_What this task involves:_ Before answering, work out how many lines below contain the string "newcommand"; the reply is that number alone.

_Data section:_
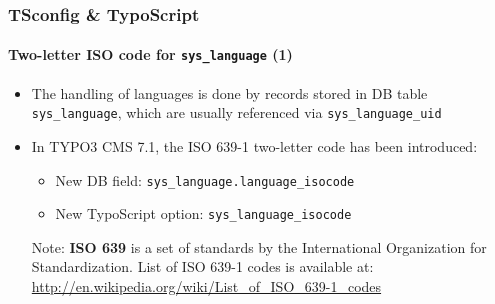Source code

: 
\begin{frame}[fragile]
	\frametitle{TSconfig \& TypoScript}
	\framesubtitle{Two-letter ISO code for \texttt{sys\_language} (1)}

	\begin{itemize}
		\item The handling of languages is done by records stored in DB table
			\texttt{sys\_language}, which are usually referenced via \texttt{sys\_language\_uid}
		\item In TYPO3 CMS 7.1, the ISO 639-1 two-letter code has been introduced:

			\begin{itemize}
				\item New DB field: \texttt{sys\_language.language\_isocode}
				\item New TypoScript option: \texttt{sys\_language\_isocode}
			\end{itemize}


		\vspace{1cm}

		\small
			Note: \textbf{ISO 639} is a set of standards by the International Organization
			for Standardization. List of ISO 639-1 codes is available at:\newline
			\url{http://en.wikipedia.org/wiki/List_of_ISO_639-1_codes}
		\normalsize

	\end{itemize}

\end{frame}


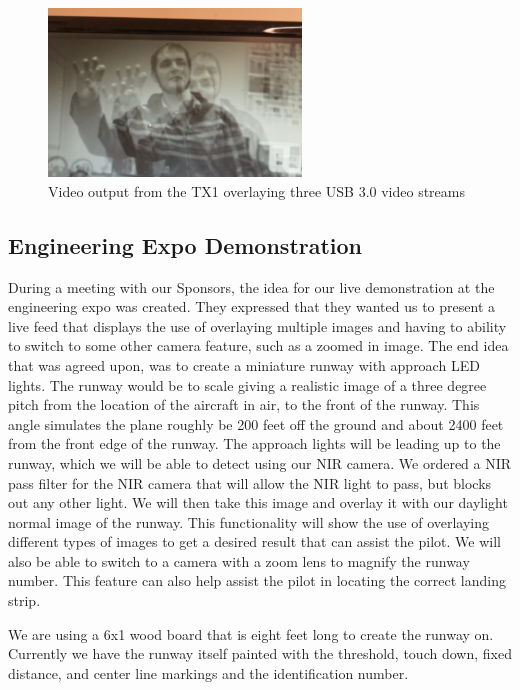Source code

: \documentclass[letterpaper,10pt,titlepage]{IEEEtran}
\begin{document}
\begin{figure}[!ht]
  \caption{Video output from the TX1 overlaying three USB 3.0 video streams}
	  \centering
		    \includegraphics[width=0.6\textwidth]{images/3_normal.png}
				\end{figure}
				
  \subsection{Engineering Expo Demonstration}
  During a meeting with our Sponsors, the idea for our live demonstration at the engineering expo was created. They expressed that they wanted us to present a live feed that displays the use of overlaying multiple images and having to ability to switch to some other camera feature, such as a zoomed in image. The end idea that was agreed upon, was to create a miniature runway with approach LED lights. The runway would be to scale giving a realistic image of a three degree pitch from the location of the aircraft in air, to the front of the runway. This angle simulates the plane roughly be 200 feet off the ground and about 2400 feet from the front edge of the runway. The approach lights will be leading up to the runway, which we will be able to detect using our NIR camera. We ordered a NIR pass filter for the NIR camera that will allow the NIR light to pass, but blocks out any other light. We will then take this image and overlay it with our daylight normal image of the runway. This functionality will show the use of overlaying different types of images to get a desired result that can assist the pilot. We will also be able to switch to a camera with a zoom lens to magnify the runway number. This feature can also help assist the pilot in locating the correct landing strip.\\
  \par
  We are using a 6x1 wood board that is eight feet long to create the runway on. Currently we have the runway itself painted with the threshold, touch down, fixed distance, and center line markings and the identification number.
   
\end{document}
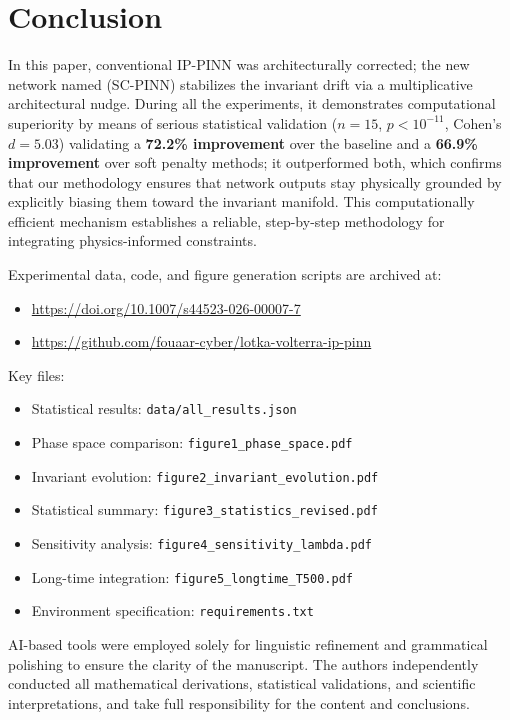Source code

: \documentclass[pdflatex,sn-mathphys-num]{sn-jnl}
\theoremstyle{thmstyleone}%
\theoremstyle{thmstyletwo}%
\theoremstyle{thmstylethree}%
\newcommand{\methodname}{SC-PINN}
\begin{document}
	\section{Conclusion}\label{sec8}
	
	In this paper, conventional IP-PINN was architecturally corrected; the new network named (\methodname) stabilizes the invariant drift via a multiplicative architectural nudge. During all the experiments, it demonstrates computational superiority by means of serious statistical validation ($n=15$, $p < 10^{-11}$, Cohen's $d = 5.03$) validating a \textbf{72.2\% improvement} over the baseline and a \textbf{66.9\% improvement} over soft penalty methods; it outperformed both, which confirms that our methodology ensures that network outputs stay physically grounded by explicitly biasing them toward the invariant manifold. This computationally efficient mechanism establishes a reliable, step-by-step methodology for integrating physics-informed constraints.
	
	\backmatter
	
	
	Experimental data, code, and figure generation scripts are archived at:
	\begin{itemize}
		\item \url{https://doi.org/10.1007/s44523-026-00007-7}
		\item \url{https://github.com/fouaar-cyber/lotka-volterra-ip-pinn}
	\end{itemize}
	
	Key files:
	\begin{itemize}
		\item Statistical results: \texttt{data/all\_results.json}
		\item Phase space comparison: \texttt{figure1\_phase\_space.pdf}
		\item Invariant evolution: \texttt{figure2\_invariant\_evolution.pdf}
		\item Statistical summary: \texttt{figure3\_statistics\_revised.pdf}
		\item Sensitivity analysis: \texttt{figure4\_sensitivity\_lambda.pdf}
		\item Long-time integration: \texttt{figure5\_longtime\_T500.pdf}
		\item Environment specification: \texttt{requirements.txt}
	\end{itemize}
	
	
	AI-based tools were employed solely for linguistic refinement and grammatical polishing to ensure the clarity of the manuscript. The authors independently conducted all mathematical derivations, statistical validations, and scientific interpretations, and take full responsibility for the content and conclusions.
	
\end{document}

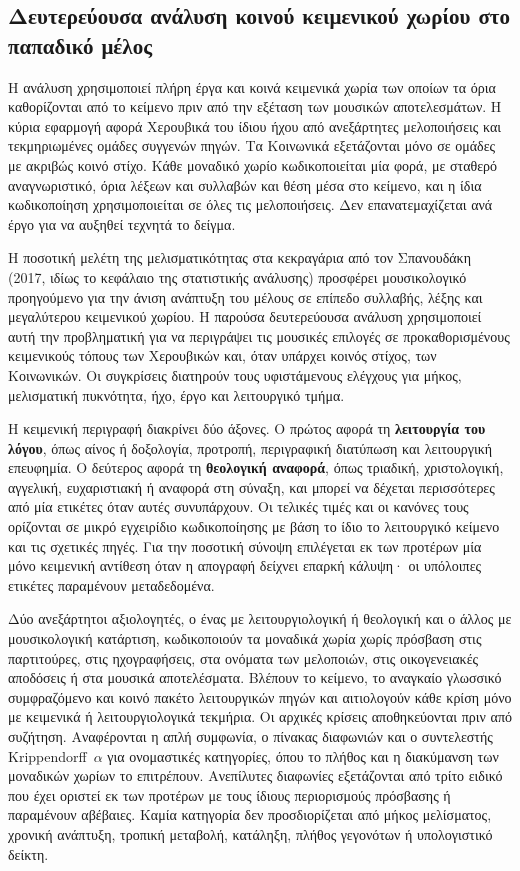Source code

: \documentclass[11pt,a4paper]{article}
\begin{document}
\subsection{Δευτερεύουσα ανάλυση κοινού κειμενικού χωρίου στο παπαδικό μέλος}\label{sec:text-locus}

Η ανάλυση χρησιμοποιεί πλήρη έργα και κοινά κειμενικά χωρία των οποίων τα όρια καθορίζονται από το κείμενο πριν από την εξέταση των μουσικών αποτελεσμάτων. Η κύρια εφαρμογή αφορά Χερουβικά του ίδιου ήχου από ανεξάρτητες μελοποιήσεις και τεκμηριωμένες ομάδες συγγενών πηγών. Τα Κοινωνικά εξετάζονται μόνο σε ομάδες με ακριβώς κοινό στίχο. Κάθε μοναδικό χωρίο κωδικοποιείται μία φορά, με σταθερό αναγνωριστικό, όρια λέξεων και συλλαβών και θέση μέσα στο κείμενο, και η ίδια κωδικοποίηση χρησιμοποιείται σε όλες τις μελοποιήσεις. Δεν επανατεμαχίζεται ανά έργο για να αυξηθεί τεχνητά το δείγμα.

Η ποσοτική μελέτη της μελισματικότητας στα κεκραγάρια από τον Σπανουδάκη (2017, ιδίως το κεφάλαιο της στατιστικής ανάλυσης) προσφέρει μουσικολογικό προηγούμενο για την άνιση ανάπτυξη του μέλους σε επίπεδο συλλαβής, λέξης και μεγαλύτερου κειμενικού χωρίου. Η παρούσα δευτερεύουσα ανάλυση χρησιμοποιεί αυτή την προβληματική για να περιγράψει τις μουσικές επιλογές σε προκαθορισμένους κειμενικούς τόπους των Χερουβικών και, όταν υπάρχει κοινός στίχος, των Κοινωνικών. Οι συγκρίσεις διατηρούν τους υφιστάμενους ελέγχους για μήκος, μελισματική πυκνότητα, ήχο, έργο και λειτουργικό τμήμα.

Η κειμενική περιγραφή διακρίνει δύο άξονες. Ο πρώτος αφορά τη \textbf{λειτουργία του λόγου}, όπως αίνος ή δοξολογία, προτροπή, περιγραφική διατύπωση και λειτουργική επευφημία. Ο δεύτερος αφορά τη \textbf{θεολογική αναφορά}, όπως τριαδική, χριστολογική, αγγελική, ευχαριστιακή ή αναφορά στη σύναξη, και μπορεί να δέχεται περισσότερες από μία ετικέτες όταν αυτές συνυπάρχουν. Οι τελικές τιμές και οι κανόνες τους ορίζονται σε μικρό εγχειρίδιο κωδικοποίησης με βάση το ίδιο το λειτουργικό κείμενο και τις σχετικές πηγές. Για την ποσοτική σύνοψη επιλέγεται εκ των προτέρων μία μόνο κειμενική αντίθεση όταν η απογραφή δείχνει επαρκή κάλυψη· οι υπόλοιπες ετικέτες παραμένουν μεταδεδομένα.

Δύο ανεξάρτητοι αξιολογητές, ο ένας με λειτουργιολογική ή θεολογική και ο άλλος με μουσικολογική κατάρτιση, κωδικοποιούν τα μοναδικά χωρία χωρίς πρόσβαση στις παρτιτούρες, στις ηχογραφήσεις, στα ονόματα των μελοποιών, στις οικογενειακές αποδόσεις ή στα μουσικά αποτελέσματα. Βλέπουν το κείμενο, το αναγκαίο γλωσσικό συμφραζόμενο και κοινό πακέτο λειτουργικών πηγών και αιτιολογούν κάθε κρίση μόνο με κειμενικά ή λειτουργιολογικά τεκμήρια. Οι αρχικές κρίσεις αποθηκεύονται πριν από συζήτηση. Αναφέρονται η απλή συμφωνία, ο πίνακας διαφωνιών και ο συντελεστής Krippendorff~$\alpha$ για ονομαστικές κατηγορίες, όπου το πλήθος και η διακύμανση των μοναδικών χωρίων το επιτρέπουν. Ανεπίλυτες διαφωνίες εξετάζονται από τρίτο ειδικό που έχει οριστεί εκ των προτέρων με τους ίδιους περιορισμούς πρόσβασης ή παραμένουν αβέβαιες. Καμία κατηγορία δεν προσδιορίζεται από μήκος μελίσματος, χρονική ανάπτυξη, τροπική μεταβολή, κατάληξη, πλήθος γεγονότων ή υπολογιστικό δείκτη.
\end{document}

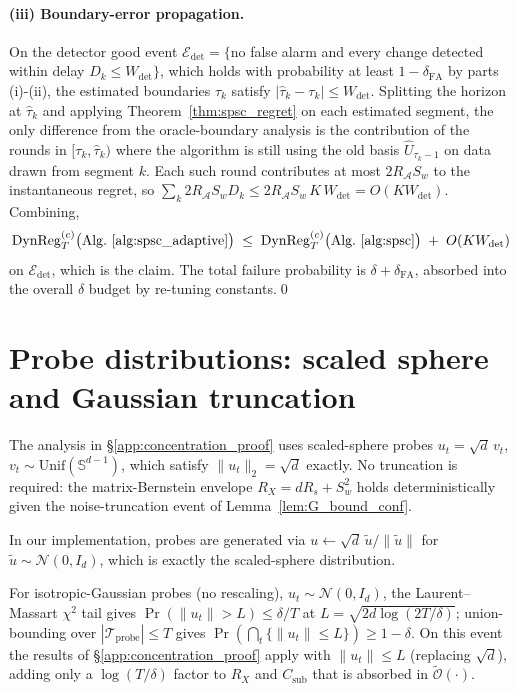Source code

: \documentclass{article}
\newcommand{\cA}{\mathcal{A}}
\newcommand{\cTprobe}{\mathcal{T}_{\mathrm{probe}}}
\newcommand{\tilO}{\widetilde{\mathcal{O}}}
\newcommand{\DynReg}{\mathrm{DynReg}}
\begin{document}
\paragraph{(iii) Boundary-error propagation.}
On the detector good event
$\mathcal E_{\mathrm{det}}=\bigl\{$no false alarm and every change
detected within delay $D_k\le W_{\mathrm{det}}\bigr\}$, which holds
with probability at least $1-\delta_{\mathrm{FA}}$ by parts (i)-(ii),
the estimated boundaries $\widehat\tau_k$ satisfy
$|\widehat\tau_k-\tau_k|\le W_{\mathrm{det}}$. Splitting the horizon
at $\widehat\tau_k$ and applying Theorem~\ref{thm:spsc_regret} on
each estimated segment, the only difference from the oracle-boundary
analysis is the contribution of the rounds in
$[\tau_k,\widehat\tau_k)$ where the algorithm is still using the old
basis $\widehat U_{\tau_k-1}$ on data drawn from segment $k$. Each
such round contributes at most $2R_\cA S_w$ to the instantaneous
regret, so
$\sum_k 2R_\cA S_w D_k\le 2R_\cA S_w\,K\,W_{\mathrm{det}}=O(K W_{\mathrm{det}})$.
Combining,
\[
\DynReg_T^{(c)}\bigl(\text{Alg.~\ref{alg:spsc_adaptive}}\bigr)
\;\le\;
\DynReg_T^{(c)}\bigl(\text{Alg.~\ref{alg:spsc}}\bigr)
\;+\; O(K W_{\mathrm{det}})
\]
on $\mathcal E_{\mathrm{det}}$, which is the claim. The total
failure probability is $\delta+\delta_{\mathrm{FA}}$, absorbed into
the overall $\delta$ budget by re-tuning constants.\qed

\section{Probe distributions: scaled sphere and Gaussian truncation}
\label{app:truncation}

The analysis in \S\ref{app:concentration_proof} uses scaled-sphere
probes $u_t = \sqrt d\,v_t$, $v_t\sim\mathrm{Unif}(\mathbb S^{d-1})$,
which satisfy $\|u_t\|_2 = \sqrt d$ exactly. No truncation is
required: the matrix-Bernstein envelope $R_X = d R_s + S_w^2$ holds
deterministically given the noise-truncation event of
Lemma~\ref{lem:G_bound_conf}.

In our implementation, probes are generated via
$u\leftarrow\sqrt d\,\tilde u/\|\tilde u\|$ for
$\tilde u\sim\mathcal N(0,I_d)$, which is exactly the scaled-sphere
distribution.

For isotropic-Gaussian probes (no rescaling),
$u_t\sim\mathcal N(0,I_d)$, the Laurent--Massart $\chi^2$ tail
\citep[Lem.~1]{laurent2000adaptive} gives
$\Pr(\|u_t\|>L)\le\delta/T$ at $L=\sqrt{2d\log(2T/\delta)}$;
union-bounding over $|\cTprobe|\le T$ gives
$\Pr(\bigcap_t\{\|u_t\|\le L\})\ge 1-\delta$. On this event the
results of \S\ref{app:concentration_proof} apply with $\|u_t\|\le L$
(replacing $\sqrt d$), adding only a $\log(T/\delta)$ factor to $R_X$
and $C_{\mathrm{sub}}$ that is absorbed in $\tilO(\cdot)$.
\end{document}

_Task answer:_ 5